Within the records that follow, determine how many lines include the word "Access". State the number and nothing further.
------ Material shown ------
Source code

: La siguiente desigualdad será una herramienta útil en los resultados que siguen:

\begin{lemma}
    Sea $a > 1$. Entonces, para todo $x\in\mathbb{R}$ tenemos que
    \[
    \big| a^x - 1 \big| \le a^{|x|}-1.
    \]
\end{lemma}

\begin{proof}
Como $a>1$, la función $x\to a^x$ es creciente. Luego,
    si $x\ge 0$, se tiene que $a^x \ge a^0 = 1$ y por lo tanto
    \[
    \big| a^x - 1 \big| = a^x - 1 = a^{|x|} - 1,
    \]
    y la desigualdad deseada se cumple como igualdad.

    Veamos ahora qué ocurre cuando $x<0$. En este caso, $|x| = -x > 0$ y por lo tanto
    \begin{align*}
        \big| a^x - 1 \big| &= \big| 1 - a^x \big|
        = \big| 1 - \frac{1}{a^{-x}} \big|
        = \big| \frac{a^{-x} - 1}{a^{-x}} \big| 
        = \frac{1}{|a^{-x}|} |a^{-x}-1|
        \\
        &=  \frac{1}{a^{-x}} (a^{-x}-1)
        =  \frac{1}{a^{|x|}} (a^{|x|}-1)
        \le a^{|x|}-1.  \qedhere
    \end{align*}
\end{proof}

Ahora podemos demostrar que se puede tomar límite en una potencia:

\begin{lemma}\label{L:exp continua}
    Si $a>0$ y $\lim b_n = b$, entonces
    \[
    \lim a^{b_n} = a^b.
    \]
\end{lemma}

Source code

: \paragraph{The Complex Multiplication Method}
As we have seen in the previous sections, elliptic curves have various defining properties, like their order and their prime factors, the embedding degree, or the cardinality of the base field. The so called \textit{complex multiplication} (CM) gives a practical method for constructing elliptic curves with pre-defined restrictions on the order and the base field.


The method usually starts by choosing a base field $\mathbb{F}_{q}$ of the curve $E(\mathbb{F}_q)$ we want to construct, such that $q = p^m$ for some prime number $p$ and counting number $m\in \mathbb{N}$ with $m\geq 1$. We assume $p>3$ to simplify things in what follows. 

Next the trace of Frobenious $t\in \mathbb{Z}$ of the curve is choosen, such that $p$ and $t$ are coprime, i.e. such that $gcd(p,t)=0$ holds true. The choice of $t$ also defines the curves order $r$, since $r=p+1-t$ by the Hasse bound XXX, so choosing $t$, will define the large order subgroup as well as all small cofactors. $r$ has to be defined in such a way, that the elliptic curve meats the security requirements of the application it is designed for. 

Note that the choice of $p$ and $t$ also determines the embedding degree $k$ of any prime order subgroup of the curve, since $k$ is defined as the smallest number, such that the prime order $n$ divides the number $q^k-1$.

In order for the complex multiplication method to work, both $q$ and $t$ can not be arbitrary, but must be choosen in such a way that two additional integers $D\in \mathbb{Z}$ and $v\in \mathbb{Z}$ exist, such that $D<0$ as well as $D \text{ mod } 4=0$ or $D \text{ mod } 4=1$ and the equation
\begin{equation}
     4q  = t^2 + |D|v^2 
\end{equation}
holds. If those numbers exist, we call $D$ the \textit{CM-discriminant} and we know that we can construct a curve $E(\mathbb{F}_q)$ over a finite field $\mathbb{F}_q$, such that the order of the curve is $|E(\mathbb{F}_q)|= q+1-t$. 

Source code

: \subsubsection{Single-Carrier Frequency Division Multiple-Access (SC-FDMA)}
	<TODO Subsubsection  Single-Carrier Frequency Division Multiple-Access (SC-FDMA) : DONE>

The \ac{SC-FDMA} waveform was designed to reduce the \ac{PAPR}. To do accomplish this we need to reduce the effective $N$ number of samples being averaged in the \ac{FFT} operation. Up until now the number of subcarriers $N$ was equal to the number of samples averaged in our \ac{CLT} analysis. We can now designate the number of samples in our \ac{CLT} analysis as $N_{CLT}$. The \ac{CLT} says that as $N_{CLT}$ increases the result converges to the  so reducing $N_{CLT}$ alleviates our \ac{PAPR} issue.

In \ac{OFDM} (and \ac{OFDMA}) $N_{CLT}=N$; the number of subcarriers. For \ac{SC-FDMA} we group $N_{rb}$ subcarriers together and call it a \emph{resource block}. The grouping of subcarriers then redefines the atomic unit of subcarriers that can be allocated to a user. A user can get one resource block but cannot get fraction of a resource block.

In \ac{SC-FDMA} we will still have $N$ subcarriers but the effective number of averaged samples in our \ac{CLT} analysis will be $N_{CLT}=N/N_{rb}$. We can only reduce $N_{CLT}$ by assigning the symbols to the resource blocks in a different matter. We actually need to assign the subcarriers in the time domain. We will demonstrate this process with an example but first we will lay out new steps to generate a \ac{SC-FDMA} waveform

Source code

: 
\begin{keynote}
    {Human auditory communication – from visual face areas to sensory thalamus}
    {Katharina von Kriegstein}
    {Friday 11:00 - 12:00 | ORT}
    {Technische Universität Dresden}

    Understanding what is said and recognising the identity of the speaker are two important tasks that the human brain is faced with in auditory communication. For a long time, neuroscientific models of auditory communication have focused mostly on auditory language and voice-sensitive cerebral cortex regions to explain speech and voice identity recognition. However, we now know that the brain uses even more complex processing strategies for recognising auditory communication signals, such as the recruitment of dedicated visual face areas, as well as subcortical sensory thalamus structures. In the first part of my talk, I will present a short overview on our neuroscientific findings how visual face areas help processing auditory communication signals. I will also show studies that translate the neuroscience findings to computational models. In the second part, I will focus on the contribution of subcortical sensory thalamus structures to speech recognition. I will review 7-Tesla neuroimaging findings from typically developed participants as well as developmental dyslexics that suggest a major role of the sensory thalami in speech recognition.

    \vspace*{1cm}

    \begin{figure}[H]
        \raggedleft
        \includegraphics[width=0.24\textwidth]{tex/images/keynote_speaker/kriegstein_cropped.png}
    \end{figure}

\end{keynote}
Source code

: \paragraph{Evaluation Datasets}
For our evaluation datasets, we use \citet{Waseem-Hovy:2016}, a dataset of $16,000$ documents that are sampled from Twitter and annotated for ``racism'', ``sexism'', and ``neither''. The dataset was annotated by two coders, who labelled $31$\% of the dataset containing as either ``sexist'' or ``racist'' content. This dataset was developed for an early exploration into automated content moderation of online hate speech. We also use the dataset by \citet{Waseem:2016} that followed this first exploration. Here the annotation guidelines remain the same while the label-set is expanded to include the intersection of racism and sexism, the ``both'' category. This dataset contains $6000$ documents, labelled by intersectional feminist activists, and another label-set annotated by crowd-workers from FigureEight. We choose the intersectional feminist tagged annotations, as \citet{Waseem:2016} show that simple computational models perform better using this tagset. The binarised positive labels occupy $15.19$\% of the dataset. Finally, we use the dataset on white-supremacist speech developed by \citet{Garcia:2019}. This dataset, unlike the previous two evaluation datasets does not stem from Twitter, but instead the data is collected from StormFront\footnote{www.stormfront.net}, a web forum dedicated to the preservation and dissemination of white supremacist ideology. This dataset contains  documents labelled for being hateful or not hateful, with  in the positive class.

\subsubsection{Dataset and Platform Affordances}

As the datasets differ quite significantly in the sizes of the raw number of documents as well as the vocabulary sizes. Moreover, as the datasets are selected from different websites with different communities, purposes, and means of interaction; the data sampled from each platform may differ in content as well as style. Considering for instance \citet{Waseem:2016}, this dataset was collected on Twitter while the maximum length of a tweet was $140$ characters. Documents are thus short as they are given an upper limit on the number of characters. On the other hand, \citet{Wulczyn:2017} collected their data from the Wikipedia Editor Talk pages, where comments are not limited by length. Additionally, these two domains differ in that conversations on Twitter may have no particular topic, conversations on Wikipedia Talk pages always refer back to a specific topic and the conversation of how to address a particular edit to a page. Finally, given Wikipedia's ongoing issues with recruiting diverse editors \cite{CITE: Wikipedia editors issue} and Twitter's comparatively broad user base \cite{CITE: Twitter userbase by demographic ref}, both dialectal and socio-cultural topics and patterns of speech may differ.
------
- **Exercise answer**:
2